[Opening EXTRACTED DATA section]
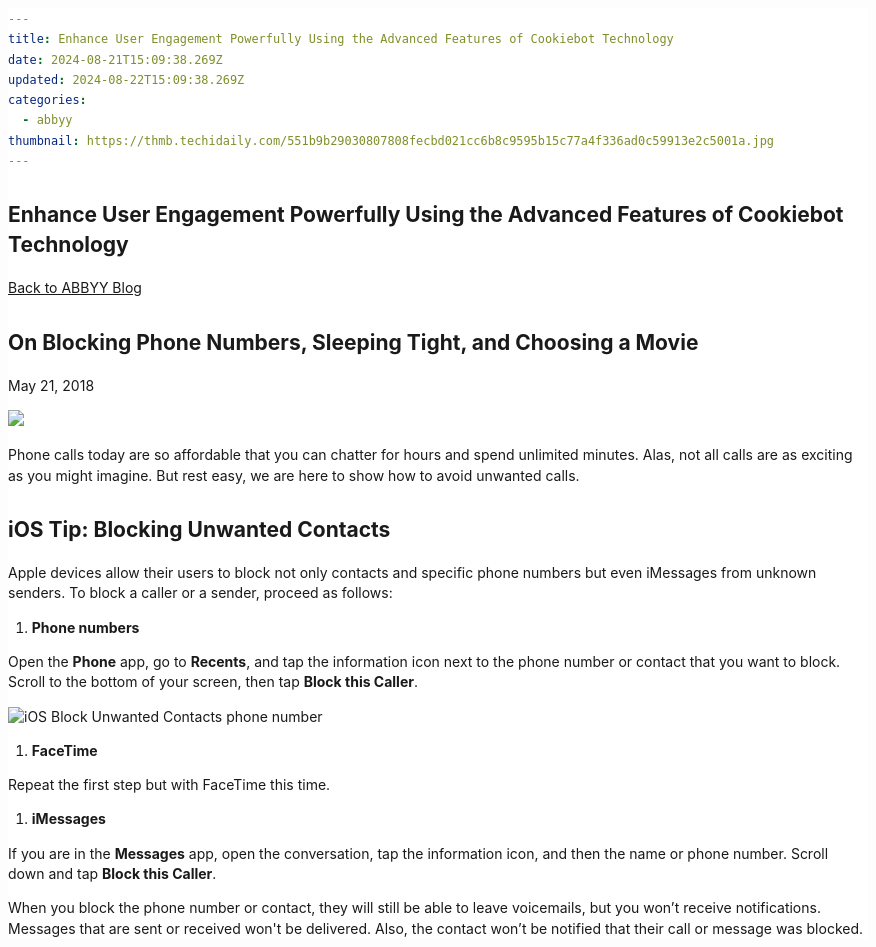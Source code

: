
 ```yaml
---
title: Enhance User Engagement Powerfully Using the Advanced Features of Cookiebot Technology
date: 2024-08-21T15:09:38.269Z
updated: 2024-08-22T15:09:38.269Z
categories:
  - abbyy
thumbnail: https://thmb.techidaily.com/551b9b29030807808fecbd021cc6b8c9595b15c77a4f336ad0c59913e2c5001a.jpg
---
```


## Enhance User Engagement Powerfully Using the Advanced Features of Cookiebot Technology

[Back to ABBYY Blog](https://tools.techidaily.com/abbyy/products/)

## On Blocking Phone Numbers, Sleeping Tight, and Choosing a Movie

May 21, 2018

![](https://static4.abbyy.com/abbyycommedia/26266/mobile-monday-34-1.png) 

Phone calls today are so affordable that you can chatter for hours and spend unlimited minutes. Alas, not all calls are as exciting as you might imagine. But rest easy, we are here to show how to avoid unwanted calls.

## **iOS Tip: Blocking Unwanted Contacts**

Apple devices allow their users to block not only contacts and specific phone numbers but even iMessages from unknown senders. To block a caller or a sender, proceed as follows:

1. **Phone numbers**

Open the **Phone** app, go to **Recents**, and tap the information icon next to the phone number or contact that you want to block. Scroll to the bottom of your screen, then tap **Block this Caller**.

![iOS Block Unwanted Contacts phone number](https://static1.abbyy.com/abbyycommedia/26267/whatsapp-image-2018-05-21-at-135920-576x1024.jpeg)

1. **FaceTime**

Repeat the first step but with FaceTime this time.

1. **iMessages**

If you are in the **Messages** app, open the conversation, tap the information icon, and then the name or phone number. Scroll down and tap **Block this Caller**.

When you block the phone number or contact, they will still be able to leave voicemails, but you won’t receive notifications. Messages that are sent or received won't be delivered. Also, the contact won’t be notified that their call or message was blocked.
[Closing EXTRACTED DATA section]
== PROBLEM REQUIREMENTS ==
Lines from the one holding "1. **FaceTime**" to the last line of the records: return these exactly, and only these.

== SOLUTION ==
1. **FaceTime**

Repeat the first step but with FaceTime this time.

1. **iMessages**

If you are in the **Messages** app, open the conversation, tap the information icon, and then the name or phone number. Scroll down and tap **Block this Caller**.

When you block the phone number or contact, they will still be able to leave voicemails, but you won’t receive notifications. Messages that are sent or received won't be delivered. Also, the contact won’t be notified that their call or message was blocked.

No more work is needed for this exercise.